--- Data supplied Enclosed Below ---

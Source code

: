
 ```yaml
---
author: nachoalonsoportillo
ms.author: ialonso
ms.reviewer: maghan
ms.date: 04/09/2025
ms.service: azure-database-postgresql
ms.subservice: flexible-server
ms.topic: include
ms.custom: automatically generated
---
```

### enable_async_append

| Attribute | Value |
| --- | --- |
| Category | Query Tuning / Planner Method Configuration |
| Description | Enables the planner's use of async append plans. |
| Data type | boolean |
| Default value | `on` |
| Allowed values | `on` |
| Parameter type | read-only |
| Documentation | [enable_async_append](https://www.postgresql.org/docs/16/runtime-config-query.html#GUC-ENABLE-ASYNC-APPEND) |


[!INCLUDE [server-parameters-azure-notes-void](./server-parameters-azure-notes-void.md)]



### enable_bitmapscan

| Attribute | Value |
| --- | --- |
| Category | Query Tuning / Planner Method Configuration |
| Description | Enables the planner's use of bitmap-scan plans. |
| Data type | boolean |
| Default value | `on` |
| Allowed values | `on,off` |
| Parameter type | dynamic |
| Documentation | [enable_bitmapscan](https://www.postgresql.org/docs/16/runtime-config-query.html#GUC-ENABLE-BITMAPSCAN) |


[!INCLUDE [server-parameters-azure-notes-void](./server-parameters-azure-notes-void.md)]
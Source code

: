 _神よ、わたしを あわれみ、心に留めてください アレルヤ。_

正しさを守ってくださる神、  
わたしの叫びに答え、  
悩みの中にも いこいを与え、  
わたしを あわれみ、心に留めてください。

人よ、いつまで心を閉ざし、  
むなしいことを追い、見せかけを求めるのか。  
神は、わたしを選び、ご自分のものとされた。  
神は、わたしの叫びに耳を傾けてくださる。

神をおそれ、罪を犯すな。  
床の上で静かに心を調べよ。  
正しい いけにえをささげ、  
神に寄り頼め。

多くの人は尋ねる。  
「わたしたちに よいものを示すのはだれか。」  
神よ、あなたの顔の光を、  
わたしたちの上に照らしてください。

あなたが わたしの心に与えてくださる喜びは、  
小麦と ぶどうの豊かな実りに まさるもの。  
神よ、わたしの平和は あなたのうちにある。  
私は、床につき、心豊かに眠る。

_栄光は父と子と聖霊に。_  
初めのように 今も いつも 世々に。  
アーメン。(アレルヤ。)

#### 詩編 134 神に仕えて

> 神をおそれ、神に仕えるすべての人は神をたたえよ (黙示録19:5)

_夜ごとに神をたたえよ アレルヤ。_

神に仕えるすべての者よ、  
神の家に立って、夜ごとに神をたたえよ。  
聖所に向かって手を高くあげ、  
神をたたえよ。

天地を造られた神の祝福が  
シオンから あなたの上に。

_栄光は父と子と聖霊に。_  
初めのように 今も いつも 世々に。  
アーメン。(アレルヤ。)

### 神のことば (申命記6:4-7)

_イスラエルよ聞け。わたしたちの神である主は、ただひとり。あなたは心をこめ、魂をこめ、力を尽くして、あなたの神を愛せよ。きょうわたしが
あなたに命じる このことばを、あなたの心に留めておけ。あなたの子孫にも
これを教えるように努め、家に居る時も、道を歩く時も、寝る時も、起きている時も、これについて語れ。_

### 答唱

--- End of Enclosed Data supplied ---

All of the data above needs to be retyped exactly, with each line as it stands.

Response to the exercise >>
Source code

:
 ```yaml
---
author: nachoalonsoportillo
ms.author: ialonso
ms.reviewer: maghan
ms.date: 04/09/2025
ms.service: azure-database-postgresql
ms.subservice: flexible-server
ms.topic: include
ms.custom: automatically generated
---
```

### enable_async_append

| Attribute | Value |
| --- | --- |
| Category | Query Tuning / Planner Method Configuration |
| Description | Enables the planner's use of async append plans. |
| Data type | boolean |
| Default value | `on` |
| Allowed values | `on` |
| Parameter type | read-only |
| Documentation | [enable_async_append](https://www.postgresql.org/docs/16/runtime-config-query.html#GUC-ENABLE-ASYNC-APPEND) |


[!INCLUDE [server-parameters-azure-notes-void](./server-parameters-azure-notes-void.md)]



### enable_bitmapscan

| Attribute | Value |
| --- | --- |
| Category | Query Tuning / Planner Method Configuration |
| Description | Enables the planner's use of bitmap-scan plans. |
| Data type | boolean |
| Default value | `on` |
| Allowed values | `on,off` |
| Parameter type | dynamic |
| Documentation | [enable_bitmapscan](https://www.postgresql.org/docs/16/runtime-config-query.html#GUC-ENABLE-BITMAPSCAN) |


[!INCLUDE [server-parameters-azure-notes-void](./server-parameters-azure-notes-void.md)]
Source code

: _神よ、わたしを あわれみ、心に留めてください アレルヤ。_

正しさを守ってくださる神、  
わたしの叫びに答え、  
悩みの中にも いこいを与え、  
わたしを あわれみ、心に留めてください。

人よ、いつまで心を閉ざし、  
むなしいことを追い、見せかけを求めるのか。  
神は、わたしを選び、ご自分のものとされた。  
神は、わたしの叫びに耳を傾けてくださる。

神をおそれ、罪を犯すな。  
床の上で静かに心を調べよ。  
正しい いけにえをささげ、  
神に寄り頼め。

多くの人は尋ねる。  
「わたしたちに よいものを示すのはだれか。」  
神よ、あなたの顔の光を、  
わたしたちの上に照らしてください。

あなたが わたしの心に与えてくださる喜びは、  
小麦と ぶどうの豊かな実りに まさるもの。  
神よ、わたしの平和は あなたのうちにある。  
私は、床につき、心豊かに眠る。

_栄光は父と子と聖霊に。_  
初めのように 今も いつも 世々に。  
アーメン。(アレルヤ。)

#### 詩編 134 神に仕えて

> 神をおそれ、神に仕えるすべての人は神をたたえよ (黙示録19:5)

_夜ごとに神をたたえよ アレルヤ。_

神に仕えるすべての者よ、  
神の家に立って、夜ごとに神をたたえよ。  
聖所に向かって手を高くあげ、  
神をたたえよ。

天地を造られた神の祝福が  
シオンから あなたの上に。

_栄光は父と子と聖霊に。_  
初めのように 今も いつも 世々に。  
アーメン。(アレルヤ。)

### 神のことば (申命記6:4-7)

_イスラエルよ聞け。わたしたちの神である主は、ただひとり。あなたは心をこめ、魂をこめ、力を尽くして、あなたの神を愛せよ。きょうわたしが
あなたに命じる このことばを、あなたの心に留めておけ。あなたの子孫にも
これを教えるように努め、家に居る時も、道を歩く時も、寝る時も、起きている時も、これについて語れ。_

### 答唱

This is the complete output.